Ethan finished his brief, polite exchange with my father and turned to leave. His eyes met mine for only a second. There was no warmth, no anger, just a cool, unreadable assessment. It was the look you'd give a stranger on the street. It made the hollowness inside me feel even bigger. He gave a curt nod to my parents and started toward the front door.
He was just going to leave. Like I wasn't even there.
A part of me, the part that had learned to survive by being silent and invisible, screamed at me to let him go. Don' t make a scene. Don' t give them another story to tell.
But another part, a new part that was cold and hard and didn't care about their stories anymore, took over.
"Wait."
The word was quiet, but it cut through the strained politeness of the room. My parents froze. The housekeeper, who was holding the door open, looked startled.
Ethan stopped, his hand on the doorknob. He turned around slowly, his expression guarded.
I walked toward him, my steps even and measured. The expensive rug felt soft under my shoes. I stopped a few feet in front of him, creating a formal distance between us. My parents watched, holding their breath.
"Mr. Hayes," I said.
The name felt strange on my tongue, but correct. It was a verbal line drawn in the sand. We were not Ethan and Sarah anymore. We were strangers. I saw a flicker of something in his eyes-surprise, maybe pain-but it was gone as quickly as it appeared.

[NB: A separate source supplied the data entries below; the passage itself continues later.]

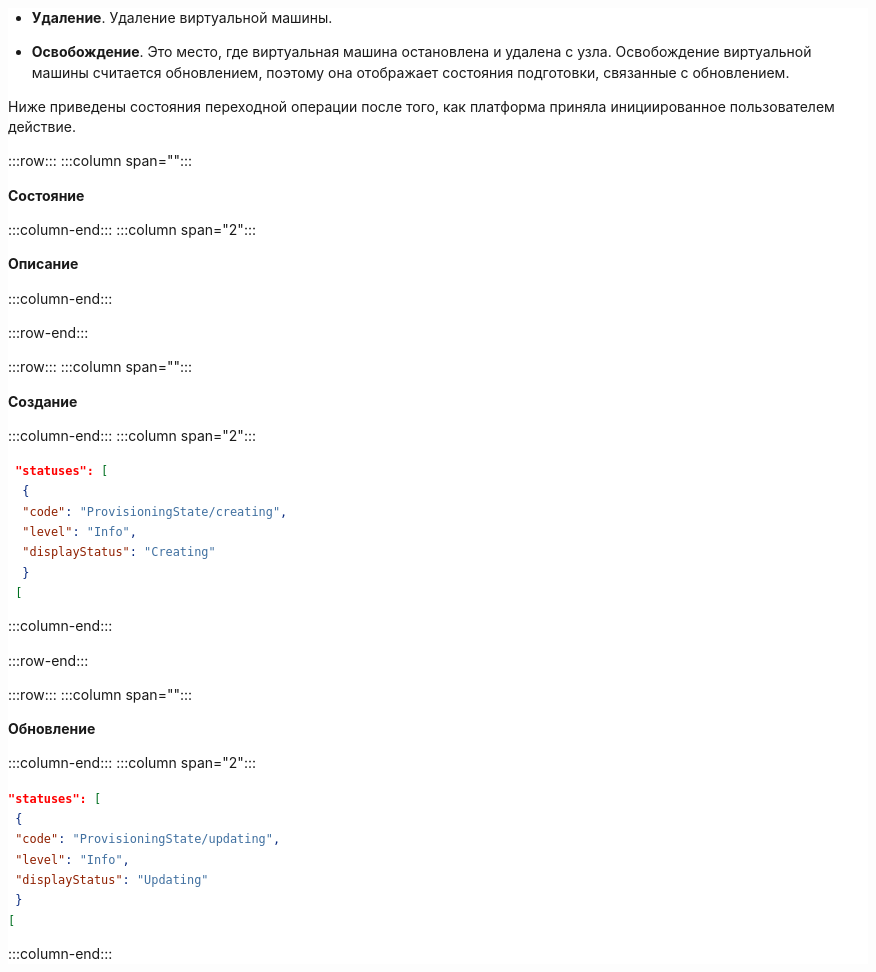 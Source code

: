 - **Удаление**. Удаление виртуальной машины.

- **Освобождение**. Это место, где виртуальная машина остановлена и удалена с узла. Освобождение виртуальной машины считается обновлением, поэтому она отображает состояния подготовки, связанные с обновлением.



Ниже приведены состояния переходной операции после того, как платформа приняла инициированное пользователем действие.

:::row:::
   :::column span="":::

   **Состояние**
   
   :::column-end:::
   :::column span="2":::

   **Описание**

   :::column-end:::

:::row-end:::

:::row:::
   :::column span="":::

   **Создание**

   :::column-end:::
   :::column span="2":::

  ```json
   "statuses": [
    {
    "code": "ProvisioningState/creating",
    "level": "Info",
    "displayStatus": "Creating"
    }
   [
   ```
   :::column-end:::

:::row-end:::

:::row:::
   :::column span="":::

   **Обновление**

   :::column-end:::
   :::column span="2":::

   ```json
   "statuses": [
    {
    "code": "ProvisioningState/updating",
    "level": "Info",
    "displayStatus": "Updating"
    }
   [
   ```
   :::column-end:::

I reached into the pocket of my cardigan and pulled out a small, tarnished silver locket. It was shaped like a heart. Simple. Cheap. Something a college student would buy for his girlfriend.

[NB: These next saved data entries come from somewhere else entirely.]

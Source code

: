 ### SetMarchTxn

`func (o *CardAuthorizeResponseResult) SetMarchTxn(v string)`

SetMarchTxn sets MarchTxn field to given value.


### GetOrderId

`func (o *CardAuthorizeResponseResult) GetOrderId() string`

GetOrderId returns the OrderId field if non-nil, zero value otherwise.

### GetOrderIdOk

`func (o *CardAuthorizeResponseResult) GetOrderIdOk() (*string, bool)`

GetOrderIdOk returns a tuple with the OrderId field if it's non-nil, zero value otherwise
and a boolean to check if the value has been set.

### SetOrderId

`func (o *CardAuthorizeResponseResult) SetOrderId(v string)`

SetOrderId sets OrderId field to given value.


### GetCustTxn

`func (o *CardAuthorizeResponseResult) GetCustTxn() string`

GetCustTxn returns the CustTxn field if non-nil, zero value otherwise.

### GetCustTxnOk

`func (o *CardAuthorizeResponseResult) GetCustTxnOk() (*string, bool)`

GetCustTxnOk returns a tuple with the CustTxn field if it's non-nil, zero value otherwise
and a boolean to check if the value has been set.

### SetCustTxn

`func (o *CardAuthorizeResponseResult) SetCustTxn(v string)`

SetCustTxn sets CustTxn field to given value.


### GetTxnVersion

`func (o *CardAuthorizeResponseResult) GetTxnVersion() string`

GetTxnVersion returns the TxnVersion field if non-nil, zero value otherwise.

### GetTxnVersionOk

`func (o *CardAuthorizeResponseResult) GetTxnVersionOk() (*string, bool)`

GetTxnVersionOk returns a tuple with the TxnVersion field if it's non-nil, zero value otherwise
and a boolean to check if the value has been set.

I held it out to him on the palm of my hand.
"I believe this is yours," I said. My voice was completely steady.
I let my mind drift back for just a second. I saw him fastening it around my neck outside the campus library. His fingers were warm against my skin. He had said, "So you'll always keep me close to your heart, Sarah."
I watched his face now. His eyes were fixed on the locket, and for a moment, the mask of the powerful CEO slipped. I saw the boy I used to know. The one who had given me this cheap, silly piece of jewelry as if it were the most precious thing in the world. His jaw tightened, and a muscle twitched in his cheek.

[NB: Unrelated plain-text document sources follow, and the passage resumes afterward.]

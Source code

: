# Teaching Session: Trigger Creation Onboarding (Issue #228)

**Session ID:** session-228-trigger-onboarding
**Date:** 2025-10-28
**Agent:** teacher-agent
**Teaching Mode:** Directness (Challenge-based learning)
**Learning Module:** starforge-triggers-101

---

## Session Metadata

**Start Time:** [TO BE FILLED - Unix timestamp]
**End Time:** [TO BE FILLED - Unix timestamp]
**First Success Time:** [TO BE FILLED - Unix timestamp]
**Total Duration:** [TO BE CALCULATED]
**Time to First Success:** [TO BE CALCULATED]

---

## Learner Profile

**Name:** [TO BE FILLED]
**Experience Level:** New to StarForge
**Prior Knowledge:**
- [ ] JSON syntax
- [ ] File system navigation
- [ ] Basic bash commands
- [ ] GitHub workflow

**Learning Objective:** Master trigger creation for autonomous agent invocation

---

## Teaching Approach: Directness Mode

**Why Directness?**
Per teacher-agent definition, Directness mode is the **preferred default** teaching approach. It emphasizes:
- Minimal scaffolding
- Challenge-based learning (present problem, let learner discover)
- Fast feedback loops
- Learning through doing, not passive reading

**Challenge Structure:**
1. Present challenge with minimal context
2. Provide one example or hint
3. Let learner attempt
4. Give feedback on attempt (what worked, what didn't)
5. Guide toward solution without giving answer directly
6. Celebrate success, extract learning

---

He reached out, his hand not quite steady, and took the locket from my palm. His fingers brushed against my skin for a brief, cold second. The contact sparked nothing. No memories. No pain. Just the feeling of a stranger's touch.
He closed his fist around the locket, his knuckles turning white.
He looked at me one last time, his eyes dark and empty. He didn't say thank you. He didn't say anything at all.
He just turned and walked out the door. The housekeeper closed it behind him with a soft click.
The sound echoed in the silent hall. It felt like the closing of a book. The end of a story that had been over for a very long time.